On the software side, it also needs to be able to adapt to each patient, taking into account other factors, such as exercise, stress and medical history to flag up anything unusual. A lot can be done with software, as HeartWatch, an app that uses sensor data from the Apple Watch to “unlock the power of your Apple Watch’s health sensors”.

Time for a real revolution?

The potential is there, but it is not necessarily being realised by current wearable tech companies. The secret will be when someone manages to combine the latest sensor technology with state-of-the-art analytics and artificial intelligence to provide a holistic service.

It’s an ambitious challenge, but one company attempting to do just that is MAP Health Watcher, which is offering a custom-made watch with a service that combines data analytics with the personal touch of qualified professionals.

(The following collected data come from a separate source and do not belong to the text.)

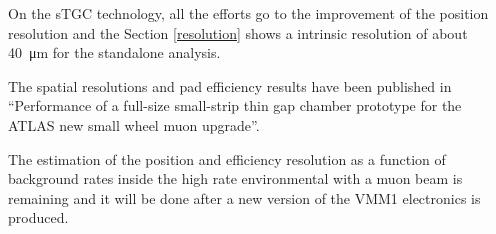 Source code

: On the sTGC technology, all the efforts go to the improvement of the position resolution and the Section
\ref{resolution} shows a intrinsic resolution of about \SI{40}{\micro m} for the standalone analysis.\par

The spatial resolutions and pad efficiency results have been published in ``Performance of a full-size small-strip thin gap chamber prototype
for the ATLAS new small wheel muon upgrade''\cite{performance}.

The estimation of the position and efficiency resolution as a function of background rates inside the high rate
environmental with a muon beam is remaining and it will be done after a new version of the VMM1 electronics is produced.  

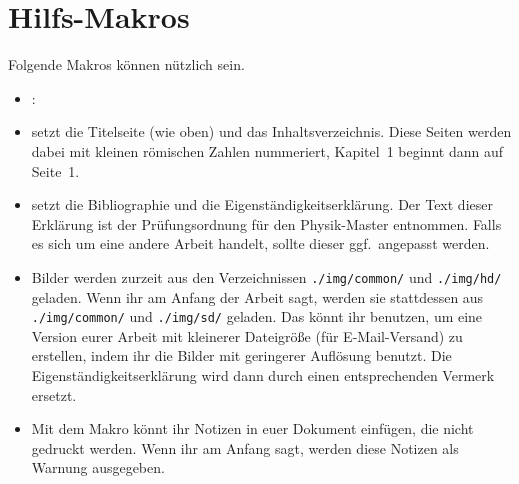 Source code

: \section{Hilfs-Makros}
Folgende Makros können nützlich sein.
\begin{itemize}
  \item \texttt{\string\wrap}: 
  
  \item \texttt{\string\makedocumentstart} setzt die Titelseite (wie oben) und das Inhaltsverzeichnis.
    Diese Seiten werden dabei mit kleinen römischen Zahlen nummeriert, Kapitel~1 beginnt dann auf Seite~1.
    
  \item \texttt{\string\makedocumentend} setzt die Bibliographie und die Eigenständigkeitserklärung.
    Der Text dieser Erklärung ist der Prüfungsordnung für den Physik-Master entnommen.
    Falls es sich um eine andere Arbeit handelt, sollte dieser ggf.~angepasst werden.
    
  \item Bilder werden zurzeit aus den Verzeichnissen \texttt{./img/common/} und \texttt{./img/hd/} geladen.
    Wenn ihr am Anfang der Arbeit \texttt{\string\reducesizetrue} sagt, werden sie stattdessen aus \texttt{./img/common/} und \texttt{./img/sd/} geladen.
    Das könnt ihr benutzen, um eine Version eurer Arbeit mit kleinerer Dateigröße (für E-Mail-Versand) zu erstellen, indem ihr die Bilder mit geringerer Auflösung benutzt.
    Die Eigenständigkeitserklärung wird dann durch einen entsprechenden Vermerk ersetzt.
    
  \item Mit dem Makro \texttt{\string\todo} könnt ihr Notizen in euer Dokument einfügen, die nicht gedruckt werden.
    Wenn ihr am Anfang \texttt{\string\showtodostrue} sagt, werden diese Notizen als Warnung ausgegeben.
\end{itemize}

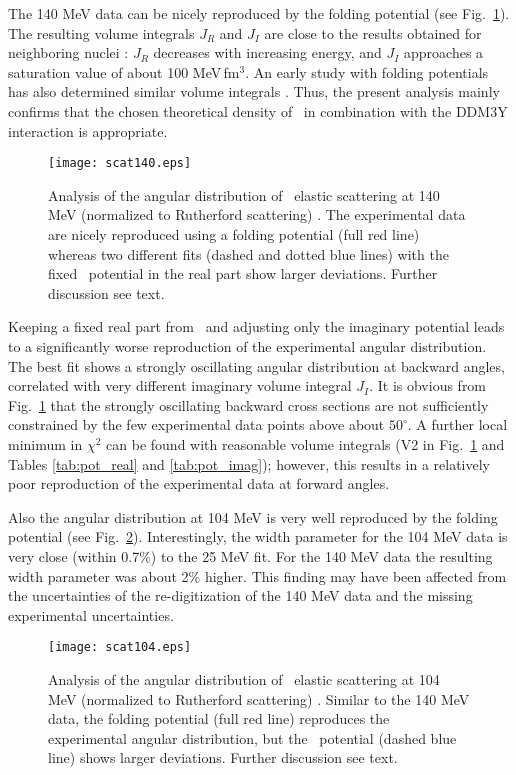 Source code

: The 140 MeV data can be nicely reproduced by the folding potential (see
Fig.~\ref{fig:scat140}). The resulting volume integrals $J_R$ and $J_I$ are
close to the results obtained for neighboring nuclei \cite{Atz96}: $J_R$
decreases with increasing energy, and $J_I$ approaches a saturation value of
about 100 MeV\,fm$^3$.  An early study with folding potentials has also
determined similar volume integrals \cite{Kob84b}. Thus, the present analysis
mainly confirms that the chosen theoretical density of \tinull\ in combination
with the DDM3Y interaction is appropriate.
%
\begin{figure}[htb]
  \texttt{[image: scat140.eps]}
\caption{ 
Analysis of the angular distribution of \tinull \raa \tinull\ elastic
scattering at 140 MeV (normalized to Rutherford scattering)
\cite{Rob78,EXFOR}. The experimental data are nicely reproduced using a
folding potential (full red line) whereas two different fits (dashed and
dotted blue lines) with the fixed \SM\ potential in the real part show larger
deviations. Further discussion see text.
}
\label{fig:scat140}
\end{figure}
%

Keeping a fixed real part from \SM\ and adjusting only the imaginary potential
leads to a significantly worse reproduction of the experimental angular
distribution. The best fit shows a strongly oscillating angular distribution
at backward angles, correlated with very different imaginary volume integral
$J_I$. It is obvious from Fig.~\ref{fig:scat140} that the strongly oscillating
backward cross sections are not sufficiently constrained by the few
experimental data points above about $50^\circ$. A further local minimum in
$\chi^2$ can be found with reasonable volume integrals (V2 in
Fig.~\ref{fig:scat140} and Tables \ref{tab:pot_real} and \ref{tab:pot_imag});
however, this results in a relatively poor reproduction of the experimental
data at forward angles.

Also the angular distribution at 104 MeV \cite{Pesl83} is very well reproduced
by the folding potential (see Fig.~\ref{fig:scat104}). Interestingly, the
width parameter for the 104 MeV data is very close (within 0.7\%) to the 25
MeV fit. For the 140 MeV data the resulting width parameter was about 2\%
higher. This finding may have been affected from the uncertainties of the
re-digitization of the 140 MeV data and the missing experimental
uncertainties.
%
\begin{figure}[htb]
  \texttt{[image: scat104.eps]}
\caption{
Analysis of the angular distribution of \tinull \raa \tinull\ elastic
scattering at 104 MeV (normalized to Rutherford scattering)
\cite{Pesl83,EXFOR}. Similar to the 140 MeV data, the folding potential (full
red line) reproduces the experimental angular distribution, but the
\SM\ potential (dashed blue line) shows larger deviations. Further discussion
see text.
}
\label{fig:scat104}
\end{figure}
%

Medicatus LLC., the company behind the MAP Health Watcher project, was founded by a consortium of investors in 2013 to develop diagnostic technologies based on long-term measurement of patient vital signs.

Let’s take a look at how it works. MAP stands for Measure, Analyze, Predict.

MEASURE: The MAP Health Watch is the first consumer device on the market containing five medical-grade sensors capable of measuring six vital parameters

ANALYZE: The data collected from the MAP Health Watch is analyzed using a powerful set of sophisticated algorithms to detect any potential problems or complications

PREDICT: This data is then regularly reviewed by specialist data analysts with medical experience who can offer medical advice and intervene whenever there is an issue that requires attention

For more on MAP Health Watcher, click here, and visit the MAP Health Watch Indiegogo campaign to purchase the device at a 56% discount.

Millions of Lives at Stake

The Medical Futurist, who has almost 65,000 followers on Facebook, agrees that this could be a “game changer”.

MAP Health Watcher is making a bold promise, but there are millions of lives at stake. Even if technologies like this are able to save a handful of people from sudden death by stroke or heart attack, or to motivate people to improve their lifestyles and thereby live fuller longer lives, it will be a major step forward. Perhaps this is the biggest difference between current technologies and those of the future – they will move beyond being trendy gadgets to become genuine medical devices connected to sophisticated software and services that can have a huge impact on people’s lives.